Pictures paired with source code
================================

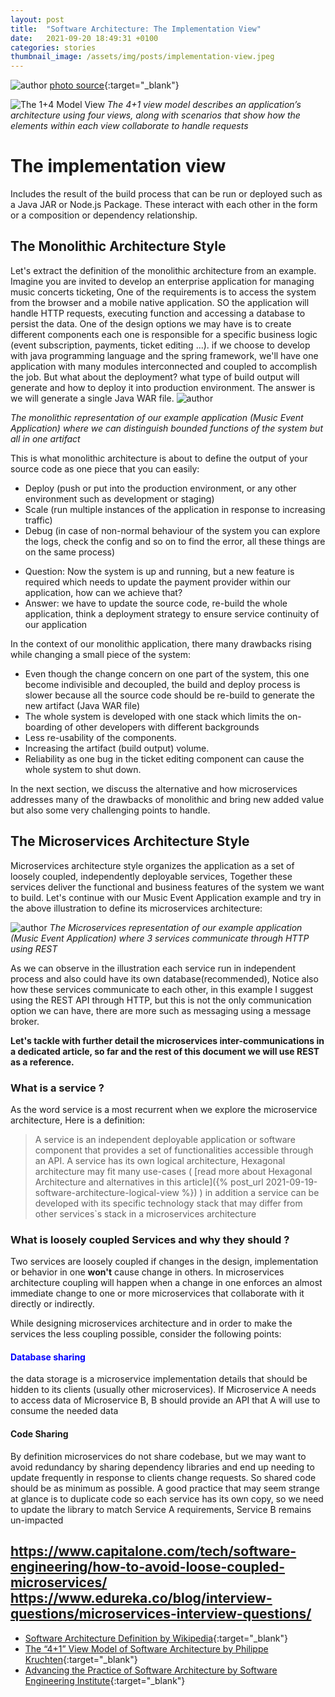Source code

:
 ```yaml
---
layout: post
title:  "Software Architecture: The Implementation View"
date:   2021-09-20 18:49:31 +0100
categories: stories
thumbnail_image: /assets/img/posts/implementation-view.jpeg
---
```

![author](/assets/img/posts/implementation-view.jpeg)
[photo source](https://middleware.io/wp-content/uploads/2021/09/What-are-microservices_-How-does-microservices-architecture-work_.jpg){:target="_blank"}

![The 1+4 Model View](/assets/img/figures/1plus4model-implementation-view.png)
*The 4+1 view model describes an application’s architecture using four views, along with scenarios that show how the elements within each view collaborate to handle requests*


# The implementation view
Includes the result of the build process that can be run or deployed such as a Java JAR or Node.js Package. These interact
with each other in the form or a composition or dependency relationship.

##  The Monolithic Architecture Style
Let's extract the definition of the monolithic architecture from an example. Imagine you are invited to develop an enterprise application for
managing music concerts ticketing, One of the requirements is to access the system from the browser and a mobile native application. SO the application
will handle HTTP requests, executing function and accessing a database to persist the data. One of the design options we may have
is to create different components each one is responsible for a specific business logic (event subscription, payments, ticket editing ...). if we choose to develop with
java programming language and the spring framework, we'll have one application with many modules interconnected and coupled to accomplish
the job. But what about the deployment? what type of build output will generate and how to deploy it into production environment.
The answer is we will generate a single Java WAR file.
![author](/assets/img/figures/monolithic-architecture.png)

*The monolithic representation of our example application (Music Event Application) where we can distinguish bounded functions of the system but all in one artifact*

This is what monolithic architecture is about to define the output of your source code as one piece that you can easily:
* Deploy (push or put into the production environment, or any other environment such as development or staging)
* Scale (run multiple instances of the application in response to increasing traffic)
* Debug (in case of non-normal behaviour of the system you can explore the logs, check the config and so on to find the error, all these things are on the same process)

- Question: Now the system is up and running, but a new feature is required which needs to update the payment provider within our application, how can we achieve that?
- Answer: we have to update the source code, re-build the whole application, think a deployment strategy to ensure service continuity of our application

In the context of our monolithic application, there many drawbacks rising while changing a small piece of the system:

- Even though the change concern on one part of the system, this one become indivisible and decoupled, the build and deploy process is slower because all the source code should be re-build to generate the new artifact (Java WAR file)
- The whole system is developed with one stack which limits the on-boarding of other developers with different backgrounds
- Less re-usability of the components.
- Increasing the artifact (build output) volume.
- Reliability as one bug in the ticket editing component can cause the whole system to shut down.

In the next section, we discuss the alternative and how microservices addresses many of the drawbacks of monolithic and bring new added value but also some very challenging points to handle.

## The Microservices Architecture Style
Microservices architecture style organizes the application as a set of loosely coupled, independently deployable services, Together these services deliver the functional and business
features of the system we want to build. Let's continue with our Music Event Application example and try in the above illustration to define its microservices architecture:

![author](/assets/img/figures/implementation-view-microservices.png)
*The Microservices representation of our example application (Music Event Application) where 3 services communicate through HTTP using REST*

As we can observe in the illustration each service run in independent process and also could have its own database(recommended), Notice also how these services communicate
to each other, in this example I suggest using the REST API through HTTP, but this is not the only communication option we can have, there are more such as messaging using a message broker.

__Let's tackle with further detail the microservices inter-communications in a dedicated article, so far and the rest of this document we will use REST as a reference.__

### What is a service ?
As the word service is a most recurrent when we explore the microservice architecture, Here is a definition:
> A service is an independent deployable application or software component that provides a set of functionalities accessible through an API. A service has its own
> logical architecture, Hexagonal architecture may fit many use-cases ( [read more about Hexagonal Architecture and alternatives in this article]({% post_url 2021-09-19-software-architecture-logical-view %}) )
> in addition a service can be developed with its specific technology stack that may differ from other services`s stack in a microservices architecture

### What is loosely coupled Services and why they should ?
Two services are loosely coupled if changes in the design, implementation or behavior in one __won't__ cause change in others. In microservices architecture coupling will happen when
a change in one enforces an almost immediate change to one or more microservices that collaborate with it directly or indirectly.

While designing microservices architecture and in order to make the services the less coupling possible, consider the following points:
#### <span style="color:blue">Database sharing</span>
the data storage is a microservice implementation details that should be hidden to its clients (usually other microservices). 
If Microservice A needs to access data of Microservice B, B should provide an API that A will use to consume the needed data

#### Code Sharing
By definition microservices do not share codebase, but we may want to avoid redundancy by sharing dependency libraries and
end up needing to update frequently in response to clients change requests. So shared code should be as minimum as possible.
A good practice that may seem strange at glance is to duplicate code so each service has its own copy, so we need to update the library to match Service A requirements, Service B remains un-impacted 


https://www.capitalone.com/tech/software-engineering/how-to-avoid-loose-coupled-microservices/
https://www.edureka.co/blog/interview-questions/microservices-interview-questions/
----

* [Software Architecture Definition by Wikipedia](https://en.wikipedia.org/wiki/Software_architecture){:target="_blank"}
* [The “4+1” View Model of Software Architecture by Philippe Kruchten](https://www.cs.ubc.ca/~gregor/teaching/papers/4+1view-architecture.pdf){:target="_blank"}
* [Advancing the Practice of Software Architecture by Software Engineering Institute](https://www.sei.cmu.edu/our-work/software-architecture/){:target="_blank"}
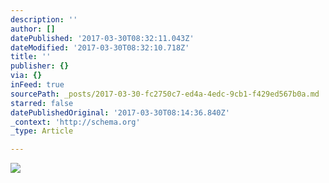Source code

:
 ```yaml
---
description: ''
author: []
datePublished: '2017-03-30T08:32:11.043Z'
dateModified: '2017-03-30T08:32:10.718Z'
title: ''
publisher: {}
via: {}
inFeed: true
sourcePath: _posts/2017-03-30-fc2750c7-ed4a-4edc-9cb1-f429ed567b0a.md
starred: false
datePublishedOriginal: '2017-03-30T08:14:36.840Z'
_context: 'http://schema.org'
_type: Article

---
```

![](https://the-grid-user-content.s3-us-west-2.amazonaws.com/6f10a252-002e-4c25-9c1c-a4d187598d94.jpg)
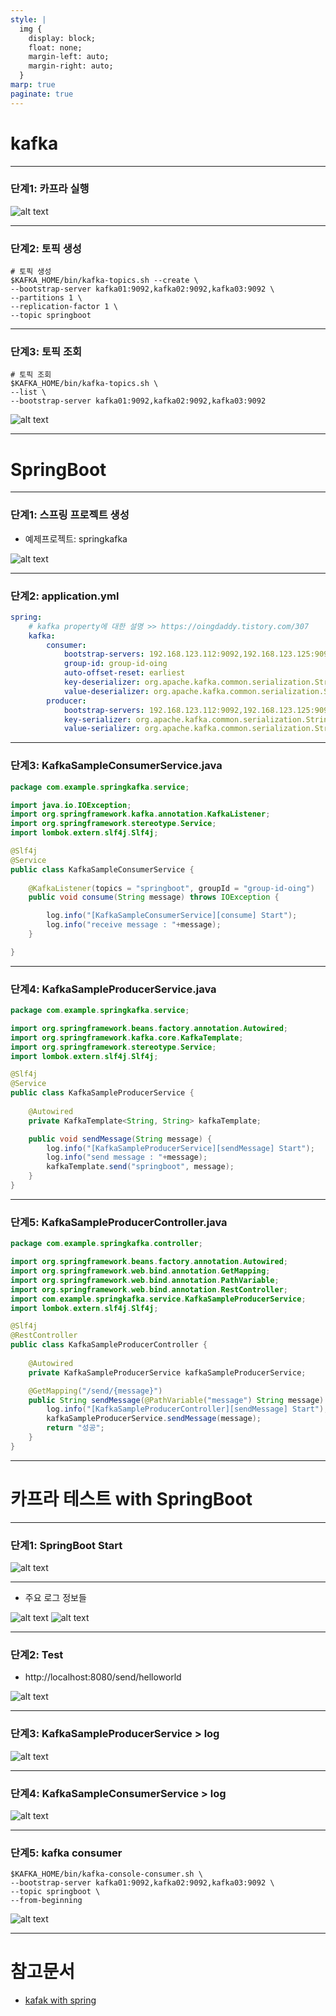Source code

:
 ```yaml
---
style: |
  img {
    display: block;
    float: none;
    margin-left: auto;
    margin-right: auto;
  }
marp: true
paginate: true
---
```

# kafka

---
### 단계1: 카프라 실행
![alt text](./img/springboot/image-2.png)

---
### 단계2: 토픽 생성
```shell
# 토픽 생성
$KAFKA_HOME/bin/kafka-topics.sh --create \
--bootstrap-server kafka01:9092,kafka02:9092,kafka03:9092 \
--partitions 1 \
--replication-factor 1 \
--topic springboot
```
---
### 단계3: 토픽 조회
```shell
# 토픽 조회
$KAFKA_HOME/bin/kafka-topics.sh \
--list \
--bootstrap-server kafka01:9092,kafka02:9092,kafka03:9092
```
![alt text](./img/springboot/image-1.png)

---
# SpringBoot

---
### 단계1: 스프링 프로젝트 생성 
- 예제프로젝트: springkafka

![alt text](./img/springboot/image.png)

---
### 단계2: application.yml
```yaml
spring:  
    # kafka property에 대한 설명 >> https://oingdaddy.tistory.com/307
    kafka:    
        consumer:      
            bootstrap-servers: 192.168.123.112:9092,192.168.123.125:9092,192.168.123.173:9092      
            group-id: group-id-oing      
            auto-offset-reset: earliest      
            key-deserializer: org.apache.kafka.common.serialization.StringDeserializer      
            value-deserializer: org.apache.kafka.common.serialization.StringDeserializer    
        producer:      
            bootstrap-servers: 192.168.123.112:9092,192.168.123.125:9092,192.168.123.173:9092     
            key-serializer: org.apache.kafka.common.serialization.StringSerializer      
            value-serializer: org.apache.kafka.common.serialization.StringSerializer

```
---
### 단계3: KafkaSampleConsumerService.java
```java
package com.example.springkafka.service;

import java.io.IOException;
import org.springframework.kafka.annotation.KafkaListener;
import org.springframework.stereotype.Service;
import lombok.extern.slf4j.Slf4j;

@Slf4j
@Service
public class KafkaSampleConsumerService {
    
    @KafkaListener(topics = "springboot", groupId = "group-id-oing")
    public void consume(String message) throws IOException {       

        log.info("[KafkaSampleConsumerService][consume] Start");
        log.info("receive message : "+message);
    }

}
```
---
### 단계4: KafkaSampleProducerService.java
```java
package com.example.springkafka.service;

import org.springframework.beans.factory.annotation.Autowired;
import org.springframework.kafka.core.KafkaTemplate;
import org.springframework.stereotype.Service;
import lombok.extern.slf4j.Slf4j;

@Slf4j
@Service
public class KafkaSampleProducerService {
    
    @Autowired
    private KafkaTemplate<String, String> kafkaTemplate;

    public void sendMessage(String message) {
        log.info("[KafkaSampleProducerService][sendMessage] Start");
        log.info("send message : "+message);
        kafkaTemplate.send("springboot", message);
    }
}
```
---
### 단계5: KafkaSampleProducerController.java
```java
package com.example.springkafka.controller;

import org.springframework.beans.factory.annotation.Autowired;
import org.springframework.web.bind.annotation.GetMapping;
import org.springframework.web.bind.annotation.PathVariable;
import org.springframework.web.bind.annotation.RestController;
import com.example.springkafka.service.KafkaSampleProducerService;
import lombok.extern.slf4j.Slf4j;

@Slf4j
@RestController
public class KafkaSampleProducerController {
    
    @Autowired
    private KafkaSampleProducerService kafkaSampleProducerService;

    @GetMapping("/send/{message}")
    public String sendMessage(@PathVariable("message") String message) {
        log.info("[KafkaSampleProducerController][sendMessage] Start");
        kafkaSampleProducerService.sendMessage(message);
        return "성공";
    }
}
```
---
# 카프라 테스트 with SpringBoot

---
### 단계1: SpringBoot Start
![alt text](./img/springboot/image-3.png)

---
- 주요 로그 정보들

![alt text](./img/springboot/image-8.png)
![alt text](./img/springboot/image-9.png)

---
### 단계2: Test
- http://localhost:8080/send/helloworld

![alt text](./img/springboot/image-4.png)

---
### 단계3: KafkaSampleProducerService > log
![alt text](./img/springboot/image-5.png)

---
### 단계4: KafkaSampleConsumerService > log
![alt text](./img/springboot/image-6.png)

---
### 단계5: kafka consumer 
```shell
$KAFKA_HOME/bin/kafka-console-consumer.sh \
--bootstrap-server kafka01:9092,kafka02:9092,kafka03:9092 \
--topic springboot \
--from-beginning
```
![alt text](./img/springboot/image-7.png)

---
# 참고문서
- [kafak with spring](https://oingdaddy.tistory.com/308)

================================

● What is expected: In the records above, take every line from the opening one through the line with "to handle requests*" and repeat it exactly; pictures are not part of the copy.

● Written answer:
Source code

:
 ```yaml
---
layout: post
title:  "Software Architecture: The Implementation View"
date:   2021-09-20 18:49:31 +0100
categories: stories
thumbnail_image: /assets/img/posts/implementation-view.jpeg
---
```

![author](/assets/img/posts/implementation-view.jpeg)
[photo source](https://middleware.io/wp-content/uploads/2021/09/What-are-microservices_-How-does-microservices-architecture-work_.jpg){:target="_blank"}

![The 1+4 Model View](/assets/img/figures/1plus4model-implementation-view.png)
*The 4+1 view model describes an application’s architecture using four views, along with scenarios that show how the elements within each view collaborate to handle requests*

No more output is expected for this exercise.